Other (expense) income
Other expenses decreased by $1.2 million for the nine months ended September 30, 2025 as compared to the nine months ended September 30, 2024, primarily driven by the recognition of a $1.9 million unrealized gain on Bitcoin held for investment, partially offset by higher interest expense.
Liquidity and Capital Resources
At September 30, 2025, we had working capital of approximately $37.1 million, which included cash and cash equivalents and other current assets of approximately $79.2 million, offset by accounts payable and other current liabilities of approximately $42.1 million.

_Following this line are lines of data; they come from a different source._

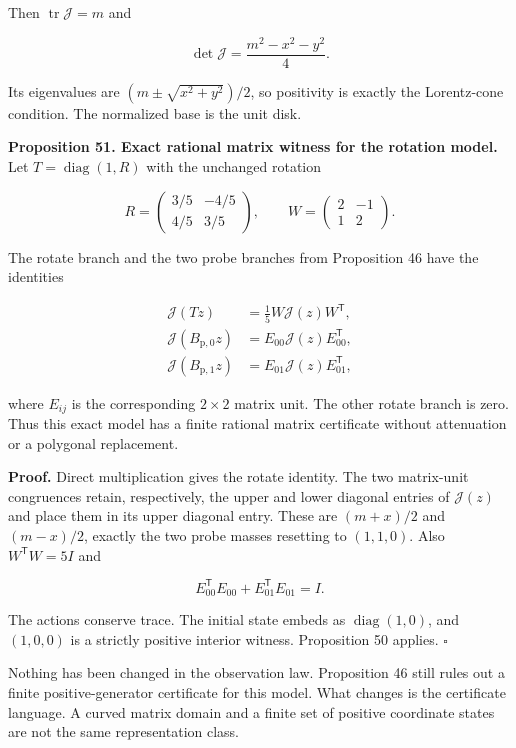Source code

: \documentclass[11pt,letterpaper]{article}
\begin{document}
Then \(\operatorname{tr}\mathcal J=m\) and

\[
\det\mathcal J=\frac{m^2-x^2-y^2}{4}.
\]

Its eigenvalues are \((m\pm\sqrt{x^2+y^2})/2\), so positivity is exactly
the Lorentz-cone condition. The normalized base is the unit disk.

\textbf{Proposition 51. Exact rational matrix witness for the rotation
model.} Let \(T=\operatorname{diag}(1,R)\) with the unchanged rotation

\[
R=\begin{pmatrix}3/5&-4/5\\4/5&3/5\end{pmatrix},
\qquad W=\begin{pmatrix}2&-1\\1&2\end{pmatrix}.
\]

The rotate branch and the two probe branches from Proposition 46 have
the identities

\[
\begin{aligned}
\mathcal J(Tz)&=\frac15W\mathcal J(z)W^{\mathsf T},\\
\mathcal J(B_{\mathrm p,0}z)&=E_{00}\mathcal J(z)E_{00}^{\mathsf T},\\
\mathcal J(B_{\mathrm p,1}z)&=E_{01}\mathcal J(z)E_{01}^{\mathsf T},
\end{aligned}
\]

where \(E_{ij}\) is the corresponding \(2\times2\) matrix unit. The
other rotate branch is zero. Thus this exact model has a finite rational
matrix certificate without attenuation or a polygonal replacement.

\textbf{Proof.} Direct multiplication gives the rotate identity. The two
matrix-unit congruences retain, respectively, the upper and lower
diagonal entries of \(\mathcal J(z)\) and place them in its upper
diagonal entry. These are \((m+x)/2\) and \((m-x)/2\), exactly the two
probe masses resetting to \((1,1,0)\). Also \(W^{\mathsf T}W=5I\) and

\[
E_{00}^{\mathsf T}E_{00}+E_{01}^{\mathsf T}E_{01}=I.
\]

The actions conserve trace. The initial state embeds as
\(\operatorname{diag}(1,0)\), and \((1,0,0)\) is a strictly positive
interior witness. Proposition 50 applies. \(\square\)

Nothing has been changed in the observation law. Proposition 46 still
rules out a finite positive-generator certificate for this model. What
changes is the certificate language. A curved matrix domain and a finite
set of positive coordinate states are not the same representation class.
\end{document}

We reported net income of approximately $30.0 million during the nine months ended September 30, 2025.
At December 31, 2024, we had negative working capital of approximately $(6.3) million, which included cash and cash equivalents and other current assets of approximately $34.3 million, offset by accounts payable and other current liabilities of approximately $40.6 million.
During the nine months ended September 30, 2025 and September 30, 2024, we had positive cash flow from operations of $33.0 million and $17.3 million, respectively.
We believe our existing cash and cash equivalents, together with cash provided by operations, will be sufficient to meet our needs for at least the next 12 months.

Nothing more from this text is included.